→ **TASK TO COMPLETE**
Lines containing the word "hypertarget" are the ones to copy from the records below.

Collected data:
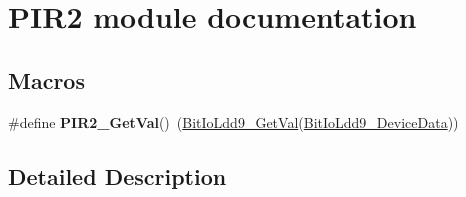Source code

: \hypertarget{group___p_i_r2__module}{\section{P\-I\-R2 module documentation}
\label{group___p_i_r2__module}
}
\subsection*{Macros}
\begin{DoxyCompactItemize}
\item 
\hypertarget{group___p_i_r2__module_gacf12564c0ec74a1b0601cce856f61aca}{\#define {\bfseries P\-I\-R2\-\_\-\-Get\-Val}()~(\hyperlink{group___bit_io_ldd9__module_gaebd043c61a2e886b4b8961e0932f25be}{Bit\-Io\-Ldd9\-\_\-\-Get\-Val}(\hyperlink{group___bit_io_ldd9__module_ga597e971eb96d12469036edb9403f1391}{Bit\-Io\-Ldd9\-\_\-\-Device\-Data}))}\label{group___p_i_r2__module_gacf12564c0ec74a1b0601cce856f61aca}

\end{DoxyCompactItemize}


\subsection{Detailed Description}
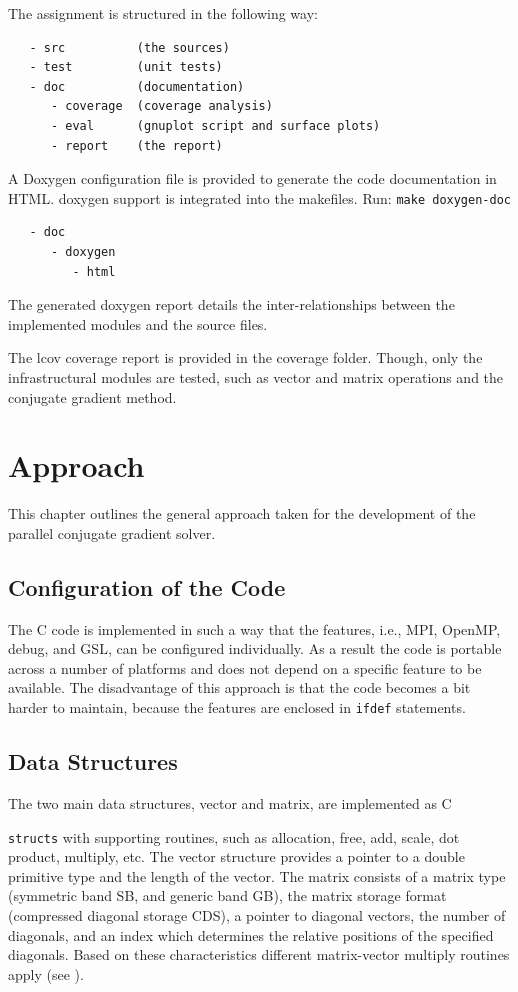 \documentclass[12pt,a4paper]{report}
\def\ccode#1{
  \lstinline[basicstyle=\ttfamily,language=C]{#1} }
\begin{document}
The assignment is structured in the following way:
\begin{verbatim}
   - src          (the sources)
   - test         (unit tests)
   - doc          (documentation)
      - coverage  (coverage analysis)
      - eval      (gnuplot script and surface plots)
      - report    (the report)
\end{verbatim}

A Doxygen configuration file is provided to generate the code
documentation in HTML. doxygen support is integrated into the
makefiles.  Run: \verb=make doxygen-doc=

\begin{verbatim}
   - doc
      - doxygen
         - html
\end{verbatim}

The generated doxygen report details the inter-relationships between
the implemented modules and the source files.

The lcov coverage report is provided in the coverage folder. Though,
only the infrastructural modules are tested, such as vector and matrix
operations and the conjugate gradient method.

\chapter{Approach}
\label{cha:approach}

This chapter outlines the general approach taken for the development
of the parallel conjugate gradient solver.

\section{Configuration of the Code}
\label{sec:configuration-code}

The C code is implemented in such a way that the features, i.e., MPI,
OpenMP, debug, and GSL, can be configured individually. As a result
the code is portable across a number of platforms and does not depend
on a specific feature to be available. The disadvantage of this
approach is that the code becomes a bit harder to maintain, because
the features are enclosed in \ccode{ifdef} statements.

\section{Data Structures}
\label{sec:data-structures}

The two main data structures, vector and matrix, are implemented as C
\ccode{structs} with supporting routines, such as allocation, free,
add, scale, dot product, multiply, etc. The vector structure provides
a pointer to a double primitive type and the length of the vector. The
matrix consists of a matrix type (symmetric band SB, and generic band
GB), the matrix storage format (compressed diagonal storage CDS), a
pointer to diagonal vectors, the number of diagonals, and an index
which determines the relative positions of the specified
diagonals. Based on these characteristics different matrix-vector
multiply routines apply (see ).
\end{document}
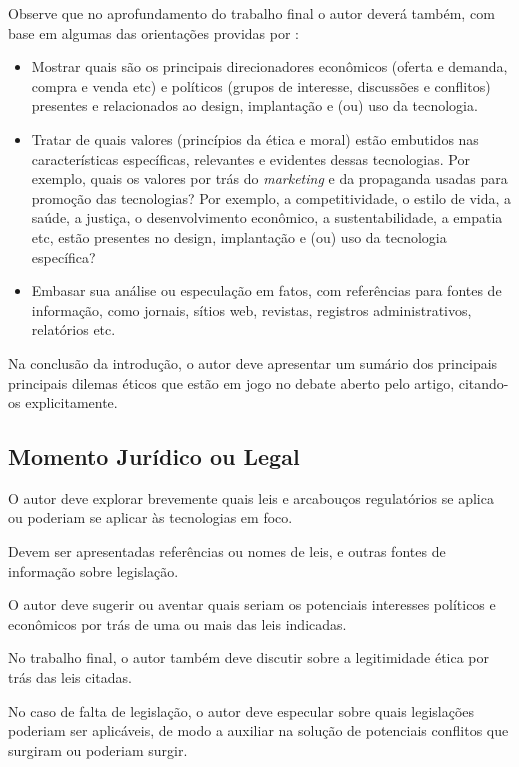 \documentclass[12pt]{article}
\begin{document}
	Observe que no aprofundamento do trabalho final o autor deverá também, com base em algumas das orientações providas por \citet{jones_doing_2016}:
	\begin{itemize}
		\item  Mostrar quais são os principais direcionadores econômicos (oferta e demanda, compra e venda etc) e políticos (grupos de interesse, discussões e conflitos) presentes e relacionados ao design, implantação e (ou) uso da tecnologia.
		
		\item  Tratar de quais valores (princípios da ética e moral) estão embutidos nas características específicas, relevantes e evidentes dessas tecnologias. Por exemplo, quais os valores por trás do \textit{marketing} e da propaganda usadas para promoção das tecnologias? Por exemplo, a competitividade, o estilo de vida, a saúde, a justiça, o desenvolvimento econômico, a sustentabilidade, a empatia etc, estão presentes no design, implantação e (ou) uso da tecnologia específica?
		
		\item  Embasar sua análise ou especulação em fatos, com referências para fontes de informação, como jornais, sítios web, revistas, registros administrativos, relatórios etc. 
	\end{itemize}
	
	Na conclusão da introdução, o autor deve apresentar um sumário dos principais principais dilemas éticos que estão em jogo no debate aberto pelo artigo, citando-os explicitamente.
	
	\subsection{\label{legal}Momento Jurídico ou Legal}
	O autor deve explorar brevemente quais leis e arcabouços regulatórios se aplica ou poderiam se aplicar às tecnologias em foco.
	
	Devem ser apresentadas referências ou nomes de leis, e outras fontes de informação sobre legislação.
	
	O autor deve sugerir ou aventar quais seriam os potenciais interesses políticos e econômicos por trás de uma ou mais das leis indicadas.
	
	No trabalho final, o autor também deve discutir sobre a legitimidade ética por trás das leis citadas.
	
	No caso de falta de legislação, o autor deve especular sobre quais legislações poderiam ser aplicáveis, de modo a auxiliar na solução de potenciais conflitos que surgiram ou poderiam surgir.
	
\end{document}
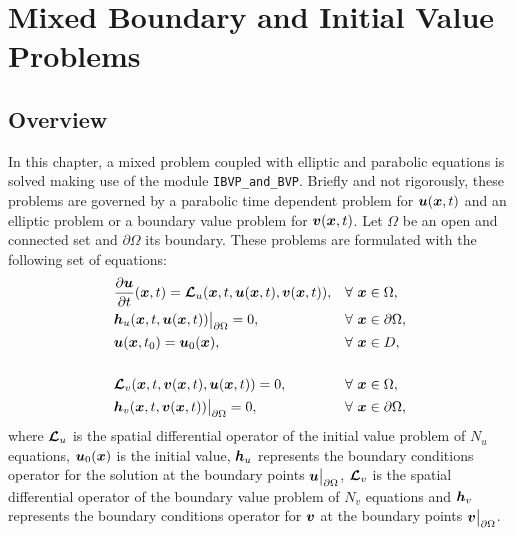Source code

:      
\chapter{Mixed Boundary and Initial Value Problems   }\label{user:IBVP_BVP}
\vspace{-1cm}
\section{Overview}
 In this chapter, a mixed problem coupled with elliptic and parabolic equations  is solved making use of the module \verb|IBVP_and_BVP|. 
 Briefly and not rigorously, these problems are governed by a parabolic time dependent problem for $\boldsymbol{u}(\boldsymbol{x}, t)$ and an elliptic problem or a boundary value problem for $\boldsymbol{v}(\boldsymbol{x}, t)$. 
 Let $\Omega $  
 be an open and connected set and $\partial \Omega$ its boundary. 
 These problems are formulated with the following set of equations: 
           \begin{align*}
           & \frac{\partial \boldsymbol{u} }{\partial t}(\boldsymbol{x},t) =\boldsymbol{\mathcal{L}}_u (\boldsymbol{x},t,\boldsymbol{u}(\boldsymbol{x},t),\boldsymbol{v}(\boldsymbol{x},t)) ,   & \forall & \ \boldsymbol{x} \in  \Omega, \\
           & \boldsymbol{h}_u (\boldsymbol{x},t,\boldsymbol{u}(\boldsymbol{x},t))\big\rvert_{\partial \Omega}=0 , & \forall & \ \boldsymbol{x} \in \partial \Omega, \\ 
           & \boldsymbol{u}(\boldsymbol{x},t_0)=\boldsymbol{u}_0(\boldsymbol{x}),  & \forall & \ \boldsymbol{x} \in  D, \\ \\
           & \boldsymbol{\mathcal{L}}_v (\boldsymbol{x},t,\boldsymbol{v}(\boldsymbol{x},t),\boldsymbol{u}(\boldsymbol{x},t)) = 0 ,  & \forall & \ \boldsymbol{x} \in  \Omega, \\
           & \boldsymbol{h}_v (\boldsymbol{x},t,\boldsymbol{v}(\boldsymbol{x},t))\big\rvert_{\partial \Omega}=0 , & \forall & \ \boldsymbol{x} \in \partial \Omega,
           \end{align*}
 where $\boldsymbol{\mathcal{L}}_u$ is the spatial differential operator of the initial value problem of $N_u$ equations, $\boldsymbol{u}_0(\boldsymbol{x})$ is the initial value, $\boldsymbol{h}_u$ represents the boundary conditions operator for the solution at the boundary points $\boldsymbol{u} \big\rvert_{\partial \Omega}$,  $\boldsymbol{\mathcal{L}}_v$ is the spatial differential operator of the boundary value problem of $N_v$ equations and $\boldsymbol{h}_v$ represents the boundary conditions operator for $\boldsymbol{v}$  at the boundary points $\boldsymbol{v} \big\rvert_{\partial \Omega}$. 
       
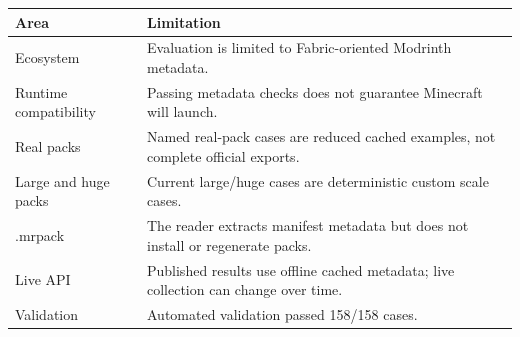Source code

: \begin{tabular}{ll}
\hline
Area & Limitation \\
\hline
Ecosystem & Evaluation is limited to Fabric-oriented Modrinth metadata. \\
Runtime compatibility & Passing metadata checks does not guarantee Minecraft will launch. \\
Real packs & Named real-pack cases are reduced cached examples, not complete official exports. \\
Large and huge packs & Current large/huge cases are deterministic custom scale cases. \\
.mrpack & The reader extracts manifest metadata but does not install or regenerate packs. \\
Live API & Published results use offline cached metadata; live collection can change over time. \\
Validation & Automated validation passed 158/158 cases. \\
\hline
\end{tabular}
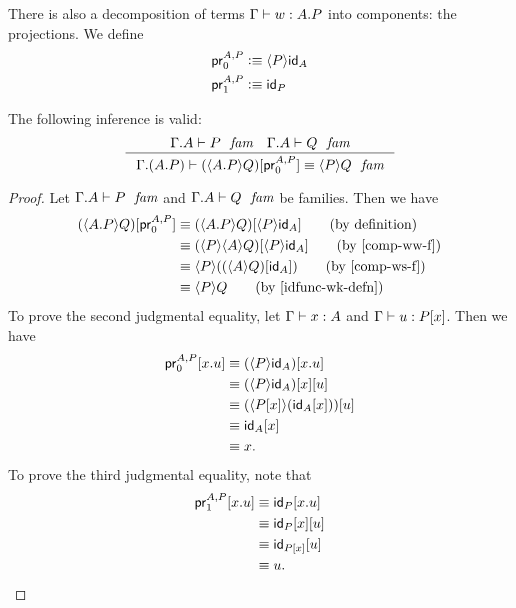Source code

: There is also a decomposition of terms $\jterm{\Gamma}{\ctxext{A}{P}}{w}$ into
components: the projections. We define
\begin{align*}
\cprojfstf{A}{P} & \defeq \ctxwk{P}{\idfunc[A]}\\
\cprojsndf{A}{P} & \defeq \idfunc[P]
\end{align*}

\begin{lem}
The following inference is valid:
\begin{equation*}
\inference{\jfam{\ctxext{\Gamma}{A}}{P}\quad\jfam{\ctxext{\Gamma}{A}}{Q}}
{\jfameq{\ctxext{\Gamma}{{A}{P}}}{\subst{\cprojfstf{A}{P}}{\ctxwk{\ctxext{A}{P}}{Q}}}{\ctxwk{P}{Q}}}
\end{equation*}
\end{lem}

\begin{proof}
Let $\jfam{\ctxext{\Gamma}{A}}{P}$ and $\jfam{\ctxext{\Gamma}{A}}{Q}$ be
families. Then we have
\begin{align*}
\subst{\cprojfstf{A}{P}}{\ctxwk{\ctxext{A}{P}}{Q}} 
& \jdeq \subst{\ctxwk{P}{\idfunc[A]}}{\ctxwk{\ctxext{A}{P}}{Q}} \tag{by definition}\\
& \jdeq \subst{\ctxwk{P}{\idfunc[A]}}{\ctxwk{P}{{A}{Q}}} \tag{by \autoref{comp-ww-f}}\\
& \jdeq \ctxwk{P}{\subst{\idfunc[A]}{\ctxwk{A}{Q}}} \tag{by \autoref{comp-ws-f}}\\
& \jdeq \ctxwk{P}{Q} \tag{by \autoref{idfunc-wk-defn}}
\end{align*}
To prove the second judgmental equality, let $\jterm{\Gamma}{A}{x}$ and
$\jterm{\Gamma}{\subst{x}{P}}{u}$. Then we have
\begin{align*}
\cprojfst{A}{P}{\ctxext{x}{u}}
& \jdeq \subst{\ctxext{x}{u}}{\ctxwk{P}{\idfunc[A]}}\\
& \jdeq \subst{u}{{x}{\ctxwk{P}{\idfunc[A]}}} \\
& \jdeq \subst{u}{\ctxwk{\subst{x}{P}}{\subst{x}{\idfunc[A]}}}\\
& \jdeq \subst{x}{\idfunc[A]}\\
& \jdeq x.
\end{align*}
To prove the third judgmental equality, note that
\begin{align*}
\cprojsnd{A}{P}{\ctxext{x}{u}}
& \jdeq \subst{\ctxext{x}{u}}{\idfunc[P]}\\
& \jdeq \subst{u}{{x}{\idfunc[P]}}\\
& \jdeq \subst{u}{\idfunc[\subst{x}{P}]}\\
& \jdeq u.
\end{align*}
\end{proof}

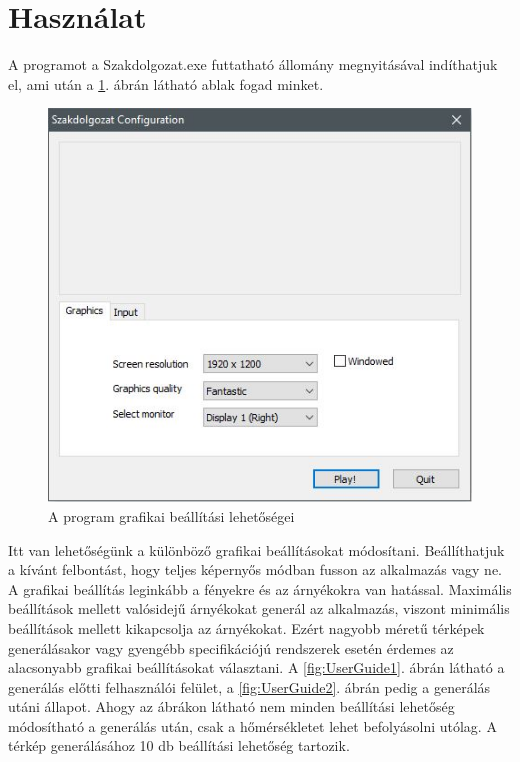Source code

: \section*{Használat}
A programot a Szakdolgozat.exe futtatható állomány megnyitásával indíthatjuk el, ami után a \ref{fig:UnityStartUp}. ábrán látható ablak fogad minket.

\begin{figure}[h!]
\centering
\includegraphics[scale=0.6]{kepek/UnityStartUp.JPG}
\caption{A program grafikai beállítási lehetőségei}
\label{fig:UnityStartUp}
\end{figure}

\noindent Itt van lehetőségünk a különböző grafikai beállításokat módosítani. Beállíthatjuk a kívánt felbontást, hogy teljes képernyős módban fusson az alkalmazás vagy ne. A grafikai beállítás leginkább a fényekre és az árnyékokra van hatással. Maximális beállítások mellett valósidejű árnyékokat generál az alkalmazás, viszont minimális beállítások mellett kikapcsolja az árnyékokat. Ezért nagyobb méretű térképek generálásakor vagy gyengébb specifikációjú rendszerek esetén érdemes az alacsonyabb grafikai beállításokat választani.
\newline
\newline A \ref{fig:UserGuide1}. ábrán látható a generálás előtti felhasználói felület, a \ref{fig:UserGuide2}. ábrán pedig a generálás utáni állapot. Ahogy az ábrákon látható nem minden beállítási lehetőség módosítható a generálás után, csak a hőmérsékletet lehet befolyásolni utólag. A térkép generálásához 10 db beállítási lehetőség tartozik.

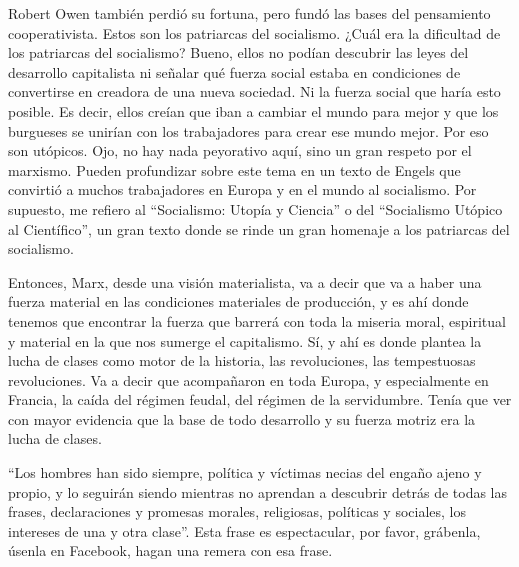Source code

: \documentclass[
  jou,
  floatsintext,
  longtable,
  a4paper,
  nolmodern,
  notxfonts,
  notimes,
  colorlinks=true,linkcolor=blue,citecolor=blue,urlcolor=blue]{apa7}
\begin{document}
Robert Owen también perdió su fortuna, pero fundó las bases del
pensamiento cooperativista. Estos son los patriarcas del socialismo.
¿Cuál era la dificultad de los patriarcas del socialismo? Bueno, ellos
no podían descubrir las leyes del desarrollo capitalista ni señalar qué
fuerza social estaba en condiciones de convertirse en creadora de una
nueva sociedad. Ni la fuerza social que haría esto posible. Es decir,
ellos creían que iban a cambiar el mundo para mejor y que los burgueses
se unirían con los trabajadores para crear ese mundo mejor. Por eso son
utópicos. Ojo, no hay nada peyorativo aquí, sino un gran respeto por el
marxismo. Pueden profundizar sobre este tema en un texto de Engels que
convirtió a muchos trabajadores en Europa y en el mundo al socialismo.
Por supuesto, me refiero al ``Socialismo: Utopía y Ciencia'' o del
``Socialismo Utópico al Científico'', un gran texto donde se rinde un
gran homenaje a los patriarcas del socialismo.

Entonces, Marx, desde una visión materialista, va a decir que va a haber
una fuerza material en las condiciones materiales de producción, y es
ahí donde tenemos que encontrar la fuerza que barrerá con toda la
miseria moral, espiritual y material en la que nos sumerge el
capitalismo. Sí, y ahí es donde plantea la lucha de clases como motor de
la historia, las revoluciones, las tempestuosas revoluciones. Va a decir
que acompañaron en toda Europa, y especialmente en Francia, la caída del
régimen feudal, del régimen de la servidumbre. Tenía que ver con mayor
evidencia que la base de todo desarrollo y su fuerza motriz era la lucha
de clases.

``Los hombres han sido siempre, política y víctimas necias del engaño
ajeno y propio, y lo seguirán siendo mientras no aprendan a descubrir
detrás de todas las frases, declaraciones y promesas morales,
religiosas, políticas y sociales, los intereses de una y otra clase''.
Esta frase es espectacular, por favor, grábenla, úsenla en Facebook,
hagan una remera con esa frase.
\end{document}
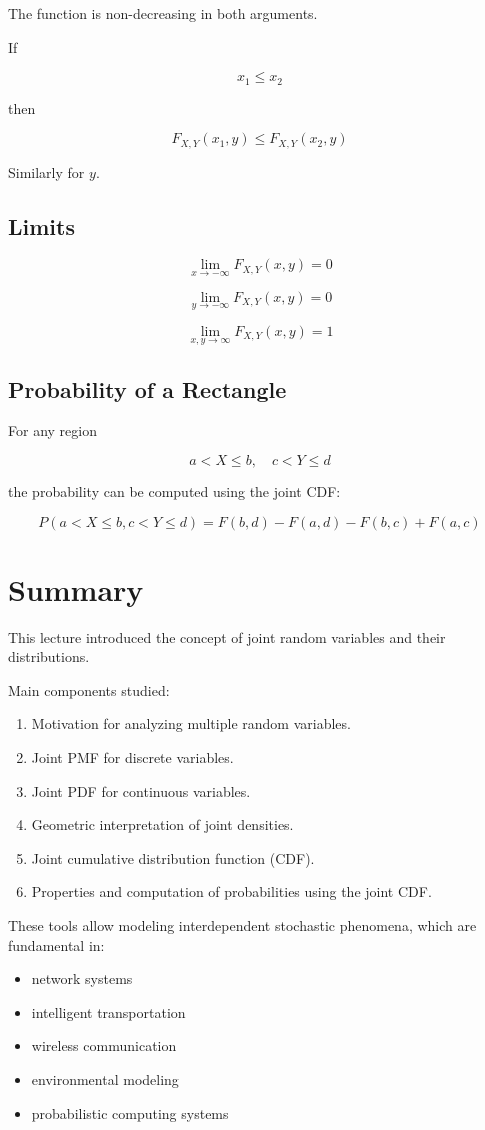 \documentclass[12pt]{article}
\begin{document}
The function is non-decreasing in both arguments.

If

\[
x_1 \le x_2
\]

then

\[
F_{X,Y}(x_1,y) \le F_{X,Y}(x_2,y)
\]

Similarly for $y$.

\subsection{Limits}

\[
\lim_{x\to -\infty} F_{X,Y}(x,y) = 0
\]

\[
\lim_{y\to -\infty} F_{X,Y}(x,y) = 0
\]

\[
\lim_{x,y\to \infty} F_{X,Y}(x,y) = 1
\]

\subsection{Probability of a Rectangle}

For any region

\[
a < X \le b, \quad c < Y \le d
\]

the probability can be computed using the joint CDF:

\[
P(a < X \le b, c < Y \le d)
=
F(b,d) - F(a,d) - F(b,c) + F(a,c)
\]

\section{Summary}

This lecture introduced the concept of joint random variables and their distributions.

Main components studied:

\begin{enumerate}
\item Motivation for analyzing multiple random variables.
\item Joint PMF for discrete variables.
\item Joint PDF for continuous variables.
\item Geometric interpretation of joint densities.
\item Joint cumulative distribution function (CDF).
\item Properties and computation of probabilities using the joint CDF.
\end{enumerate}

These tools allow modeling interdependent stochastic phenomena, which are fundamental in:

\begin{itemize}
\item network systems
\item intelligent transportation
\item wireless communication
\item environmental modeling
\item probabilistic computing systems
\end{itemize}
\end{document}
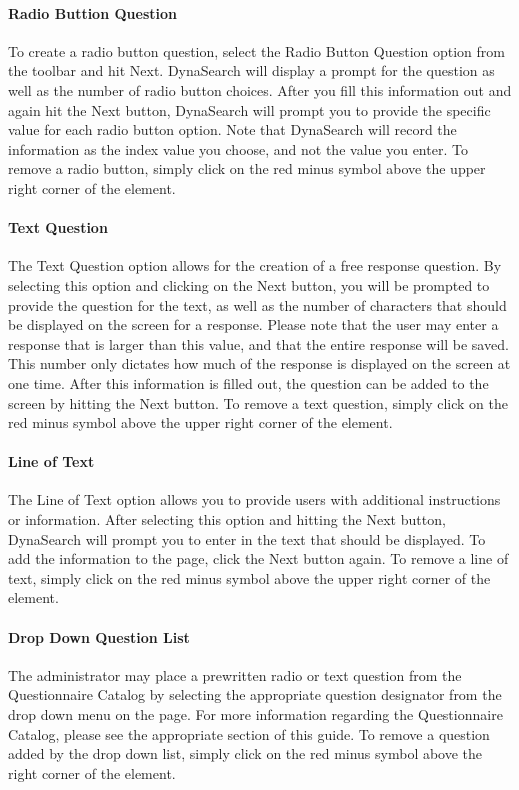 \documentclass[article]{ij4uq}              %
\begin{document}
\paragraph{Radio Buttion Question}
To create a radio button question, select the Radio Button Question option from the toolbar and hit Next. DynaSearch will display a prompt for the question as well as the number of radio button choices. After you fill this information out and again hit the Next button, DynaSearch will prompt you to provide the specific value for each radio button option. 
Note that DynaSearch will record the information as the index value you choose, and not the value you enter. To remove a radio button, simply click on the red minus symbol above the upper right corner of the element.

\paragraph{Text Question}
The Text Question option allows for the creation of a free response question. By selecting this option and clicking on the Next button, you will be prompted to provide the question for the text, as well as the number of characters that should be displayed on the screen for a response. Please note that the user may enter a response that is larger than this value, and that the entire response will be saved. This number only dictates how much of the response is displayed on the screen at one time. 
After this information is filled out, the question can be added to the screen by hitting the Next button. To remove a text question, simply click on the red minus symbol above the upper right corner of the element.

\paragraph{Line of Text}
The Line of Text option allows you to provide users with additional instructions or information. After selecting this option and hitting the Next button, DynaSearch will prompt you to enter in the text that should be displayed. To add the information to the page, click the Next button again. To remove a line of text, simply click on the red minus symbol above the upper right corner of the element. 

\paragraph{Drop Down Question List}
The administrator may place a prewritten radio or text question from the Questionnaire Catalog by selecting the appropriate question designator from the drop down menu on the page. For more information regarding the Questionnaire Catalog, please see the appropriate section of this guide. To remove a question added by the drop down list, simply click on the red minus symbol above the right corner of the element. 
\end{document}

→ **RESPONSE FOR THIS EXERCISE**
: \hypertarget{group___p_i_r2__module}{\section{P\-I\-R2 module documentation}
\hypertarget{group___p_i_r2__module_gacf12564c0ec74a1b0601cce856f61aca}{\#define {\bfseries P\-I\-R2\-\_\-\-Get\-Val}()~(\hyperlink{group___bit_io_ldd9__module_gaebd043c61a2e886b4b8961e0932f25be}{Bit\-Io\-Ldd9\-\_\-\-Get\-Val}(\hyperlink{group___bit_io_ldd9__module_ga597e971eb96d12469036edb9403f1391}{Bit\-Io\-Ldd9\-\_\-\-Device\-Data}))}\label{group___p_i_r2__module_gacf12564c0ec74a1b0601cce856f61aca}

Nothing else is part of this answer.